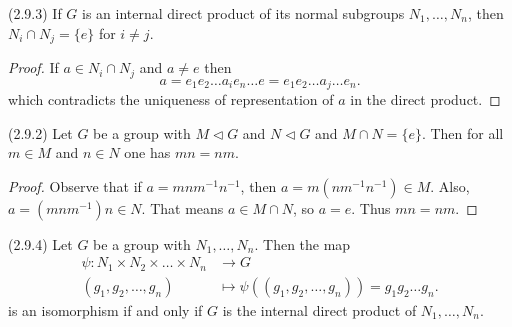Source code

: 
\begin{lemma}
	(2.9.3) If $G$ is an internal direct product of its normal subgroups $N_1, \ldots, N_n$, then $N_i \cap N_j = \{e\} $ for $i \neq j$.
\end{lemma}
\begin{proof}
	If $a \in N_i \cap N_j$ and $a \neq  e$ then
	\[
		a = e_1e_2\ldots a_i e_n\ldots e 
		= e_1 e_2 \ldots a_j \ldots e_n
	.\] 
	which contradicts the uniqueness of representation of $a$ in the direct product.
\end{proof}

\begin{lemma}
	(2.9.2)
	Let $G$ be a group with $M \triangleleft G$ and $N \triangleleft G$ and $M \cap  N  =\{e\} $. Then for all $m \in  M$ and $n \in N$ one has $mn = nm$.

\end{lemma}
\begin{proof}
	Observe that if $a = m n m^{-1} n^{-1} $, then $a = m(n m^{-1} n^{-1} ) \in M$. Also, $a = (m n m^{-1} ) n \in N$. That means $a \in M \cap N$, so $a = e$. Thus $mn = nm$.
\end{proof}
\begin{theorem}
	(2.9.4)
	Let $G$ be a group with $N_1,\ldots,N_n$. Then the map
	\begin{align*}
		\psi: N_1\times N_2\times \ldots\times N_n &\longrightarrow G \\
		(g_1,g_2,\ldots,g_n) &\longmapsto \psi((g_1,g_2,\ldots,g_n)) = g_1g_2\ldots g_n
	.\end{align*}
	is an isomorphism if and only if $G$ is the internal direct product of $N_1, \ldots, N_n$.
\end{theorem}
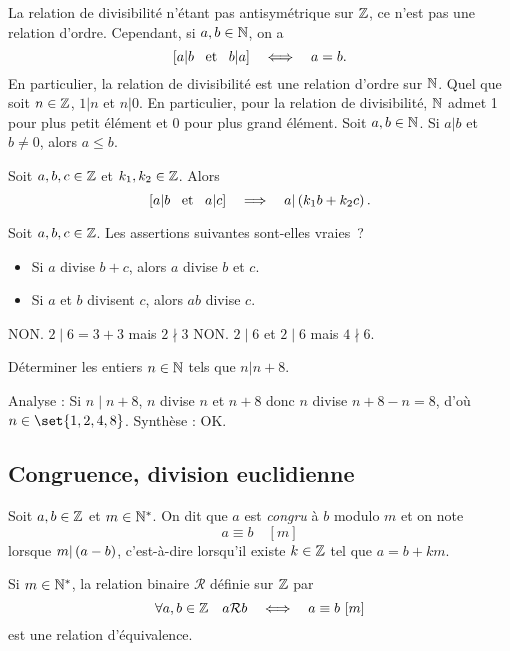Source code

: \documentclass{magnolia}
\begin{document}
\begin{remarques}
\remarque La relation de divisibilité n'étant pas antisymétrique sur $\mathbb{Z}$, ce
  n'est pas une relation d'ordre. Cependant, si $a,b\in\mathbb{N}$, on a
  \[\left[a|b \quad\!\text{et}\quad\! b|a\right]\quad\Longleftrightarrow\quad a=b.\]
  En particulier, la relation de divisibilité est une relation d'ordre sur $\mathbb{N}$.
\remarque Quel que soit $n\in\mathbb{Z}$,  $1 | n$ et $n | 0$. En particulier, pour la relation de divisibilité, $\mathbb{N}$ admet 1 pour plus petit élément et 0 pour plus grand élément.
\remarque Soit $a,b\in\mathbb{N}$. Si $a|b$ et $b\neq 0$, alors $a\leq b$.
\end{remarques}

\begin{proposition}
Soit $a,b,c\in\mathbb{Z}$ et $k_1,k_2\in\mathbb{Z}$. Alors
\[\left[a|b \quad\!\text{et}\quad\! a|c\right]\quad\Longrightarrow\quad a|\left(k_1b+k_2c\right).\]
\end{proposition}

\begin{exos}
\exo Soit $a,b,c\in\mathbb{Z}$. Les assertions suivantes sont-elles vraies~?
  \begin{itemize}
  \item Si $a$ divise $b+c$, alors $a$ divise $b$ et $c$.
  \item Si $a$ et $b$ divisent $c$, alors $ab$ divise $c$.
  \end{itemize}
\begin{sol}
NON. $2\mid6=3+3$ mais $2\nmid 3$
NON. $2\mid 6$ et $2\mid6$ mais $4\nmid6$.
\end{sol}
\exo Déterminer les entiers $n\in\mathbb{N}$ tels que $n|n+8$.
\begin{sol}
Analyse : Si $n\mid n+8$, $n$ divise $n$ et $n+8$ donc $n$ divise $n+8-n=8$, d'où $n\in \set{1,2,4,8}$.
Synthèse : OK.
\end{sol}
\end{exos}

\subsection{Congruence, division euclidienne}

\begin{definition}
Soit $a,b\in\mathbb{Z}$ et $m\in{\mathbb{N}^*}$. On dit que $a$ est \emph{congru} à $b$ modulo $m$ et on
note
\[a\equiv b\quad[m]\]
lorsque $m|\left(a-b\right)$, c'est-à-dire lorsqu'il existe $k\in\mathbb{Z}$ tel que
$a=b+km$.
\end{definition}

\begin{remarqueUnique}
\remarque Si $m\in{\mathbb{N}^*}$, la relation binaire $\mathcal{R}$ définie sur $\mathbb{Z}$ par
  \[\forall a,b\in\mathbb{Z} \quad a\mathcal{R}b \quad\Longleftrightarrow\quad a\equiv b\ [m]\]
  est une relation d'équivalence.
\end{remarqueUnique}
\end{document}
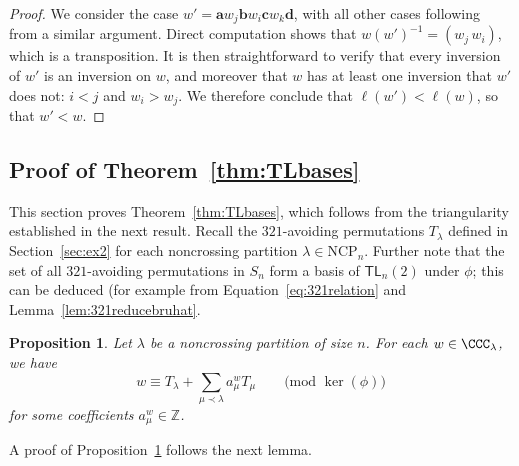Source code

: \documentclass[12pt]{amsart}
\newtheorem{prop}[equation]{Proposition}
\theoremstyle{definition}
\theoremstyle{remark}
\numberwithin{equation}{section}
\newcommand{\ZZ}{\mathbb{Z}}
\newcommand{\TL}{\mathsf{TL}}
\newcommand{\NCP}{\mathrm{NCP}}
\begin{document}
\begin{proof}
We consider the case $w'=\mathbf{a}w_{j}\mathbf{b}w_{i}\mathbf{c}w_{k}\mathbf{d}$, with all other cases following from a similar argument.  
Direct computation shows that $w(w')^{-1}= (w_j\,w_i)$, which is a transposition. 
It is then straightforward to verify that every inversion of $w'$ is an inversion on $w$, and moreover that $w$ has at least one inversion that $w'$ does not: $i < j$ and $w_{i} > w_{j}$.  We therefore conclude that $\ell(w')<\ell(w)$, so that $w' < w$.  
\end{proof}


\subsection{Proof of Theorem~\ref{thm:TLbases}}
\label{sec:basistheoremproof}

This section proves Theorem~\ref{thm:TLbases}, which follows from the triangularity established in the next result.  
Recall the $321$-avoiding permutations $T_{\lambda}$ defined in Section~\ref{sec:ex2} for each noncrossing partition $\lambda \in \NCP_{n}$.  
Further note that the set of all $321$-avoiding permutations in $S_{n}$ form a basis of $\TL_{n}(2)$ under $\phi$; this can be deduced (for example from Equation~\eqref{eq:321relation} and Lemma~\ref{lem:321reducebruhat}.  

\begin{prop}
\label{prop:TLbases}
Let $\lambda$ be a noncrossing partition of size $n$.  For each $w \in \CCC_{\lambda}$, we have
\[
w \equiv T_{\lambda} + \sum_{\mu \prec \lambda} a_{\mu}^{w} T_{\mu} \qquad \text{(mod $\ker(\phi)$)}
\]
for some coefficients $a_{\mu}^{w} \in \ZZ$.
\end{prop}

A proof of Proposition~\ref{prop:TLbases} follows the next lemma.
\end{document}
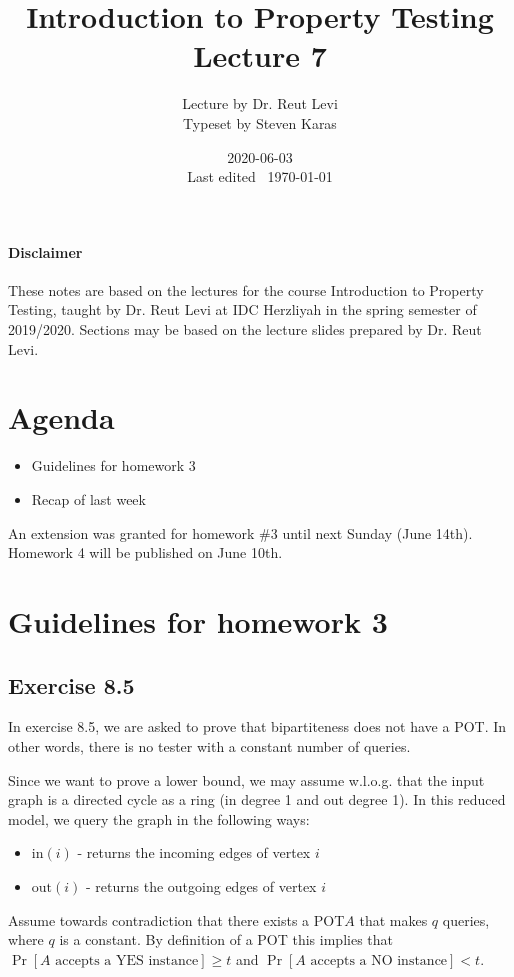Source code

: \documentclass{idc_msc}
\title{Introduction to Property Testing \\\large Lecture 7}
\date{2020-06-03 \\ Last edited \currenttime\ \today}
\author{Lecture by Dr. Reut Levi\\Typeset by Steven Karas}
\begin{document}
\nocite{goldreich2017introduction}

\paragraph{Disclaimer}

These notes are based on the lectures for the course Introduction to Property Testing, taught by Dr. Reut Levi at IDC Herzliyah in the spring semester of 2019/2020.
Sections may be based on the lecture slides prepared by Dr. Reut Levi.

\section{Agenda}

  \begin{itemize}
    \item Guidelines for homework 3
    \item Recap of last week
  \end{itemize}

An extension was granted for homework \#3 until next Sunday (June 14th).
Homework 4 will be published on June 10th.

\section{Guidelines for homework 3}

\subsection{Exercise 8.5}

In exercise 8.5, we are asked to prove that bipartiteness does not have a POT.
In other words, there is no tester with a constant number of queries.

Since we want to prove a lower bound, we may assume w.l.o.g. that the input graph is a directed cycle as a ring (in degree 1 and out degree 1).
In this reduced model, we query the graph in the following ways:

\begin{itemize}
  \item \(\textrm{in}(i)\) - returns the incoming edges of vertex \(i\)
  \item \(\textrm{out}(i)\) - returns the outgoing edges of vertex \(i\)
\end{itemize}

Assume towards contradiction that there exists a POT\footnotemark \(A\) that makes \(q\) queries, where \(q\) is a constant.
By definition of a POT this implies that \(\Pr[A \textrm{ accepts a YES instance}] \ge t\) and \(\Pr[A \textrm{ accepts a NO instance}] < t\).
\end{document}
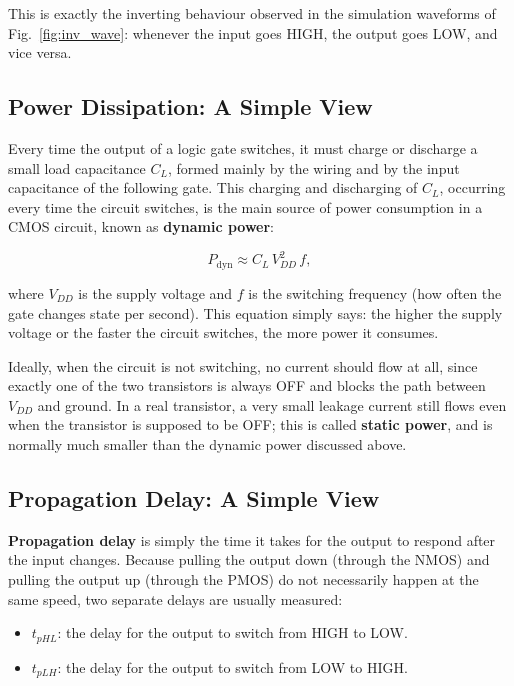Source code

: \documentclass[11pt,a4paper]{article}
\begin{document}
This is exactly the inverting behaviour observed in the simulation
waveforms of Fig.~\ref{fig:inv_wave}: whenever the input goes HIGH, the
output goes LOW, and vice versa.

\subsection{Power Dissipation: A Simple View}
Every time the output of a logic gate switches, it must charge or
discharge a small load capacitance $C_L$, formed mainly by the wiring
and by the input capacitance of the following gate. This charging and
discharging of $C_L$, occurring every time the circuit switches, is the
main source of power consumption in a CMOS circuit, known as
\textbf{dynamic power}:

\begin{equation}
    P_{\text{dyn}} \approx C_{L} \, V_{DD}^{2} \, f,
    \label{eq:pdyn}
\end{equation}

where $V_{DD}$ is the supply voltage and $f$ is the switching frequency
(how often the gate changes state per second). This equation simply
says: the higher the supply voltage or the faster the circuit switches,
the more power it consumes.

Ideally, when the circuit is not switching, no current should flow at
all, since exactly one of the two transistors is always OFF and blocks
the path between $V_{DD}$ and ground. In a real transistor, a very small
leakage current still flows even when the transistor is supposed to be
OFF; this is called \textbf{static power}, and is normally much smaller
than the dynamic power discussed above.

\subsection{Propagation Delay: A Simple View}
\textbf{Propagation delay} is simply the time it takes for the output to
respond after the input changes. Because pulling the output down (through
the NMOS) and pulling the output up (through the PMOS) do not necessarily
happen at the same speed, two separate delays are usually measured:

\begin{itemize}
    \item $t_{pHL}$: the delay for the output to switch from HIGH to LOW.
    \item $t_{pLH}$: the delay for the output to switch from LOW to HIGH.
\end{itemize}
\end{document}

### Exercise aim:
Lines from the start of the material through the line containing "n'est pas une" are to be restated word for word; no picture may be included.

### Your solution:
Source code

: 
\begin{lemma}
	(2.9.3) If $G$ is an internal direct product of its normal subgroups $N_1, \ldots, N_n$, then $N_i \cap N_j = \{e\} $ for $i \neq j$.
\end{lemma}
\begin{proof}
	If $a \in N_i \cap N_j$ and $a \neq  e$ then
	\[
		a = e_1e_2\ldots a_i e_n\ldots e 
		= e_1 e_2 \ldots a_j \ldots e_n
	.\] 
	which contradicts the uniqueness of representation of $a$ in the direct product.
\end{proof}

\begin{lemma}
	(2.9.2)
	Let $G$ be a group with $M \triangleleft G$ and $N \triangleleft G$ and $M \cap  N  =\{e\} $. Then for all $m \in  M$ and $n \in N$ one has $mn = nm$.

\end{lemma}
\begin{proof}
	Observe that if $a = m n m^{-1} n^{-1} $, then $a = m(n m^{-1} n^{-1} ) \in M$. Also, $a = (m n m^{-1} ) n \in N$. That means $a \in M \cap N$, so $a = e$. Thus $mn = nm$.
\end{proof}
\begin{theorem}
	(2.9.4)
	Let $G$ be a group with $N_1,\ldots,N_n$. Then the map
	\begin{align*}
		\psi: N_1\times N_2\times \ldots\times N_n &\longrightarrow G \\
		(g_1,g_2,\ldots,g_n) &\longmapsto \psi((g_1,g_2,\ldots,g_n)) = g_1g_2\ldots g_n
	.\end{align*}
	is an isomorphism if and only if $G$ is the internal direct product of $N_1, \ldots, N_n$.
\end{theorem}
Source code

: \documentclass{magnolia}
\begin{document}
\begin{remarques}
\remarque La relation de divisibilité n'étant pas antisymétrique sur $\mathbb{Z}$, ce
  n'est pas une relation d'ordre. Cependant, si $a,b\in\mathbb{N}$, on a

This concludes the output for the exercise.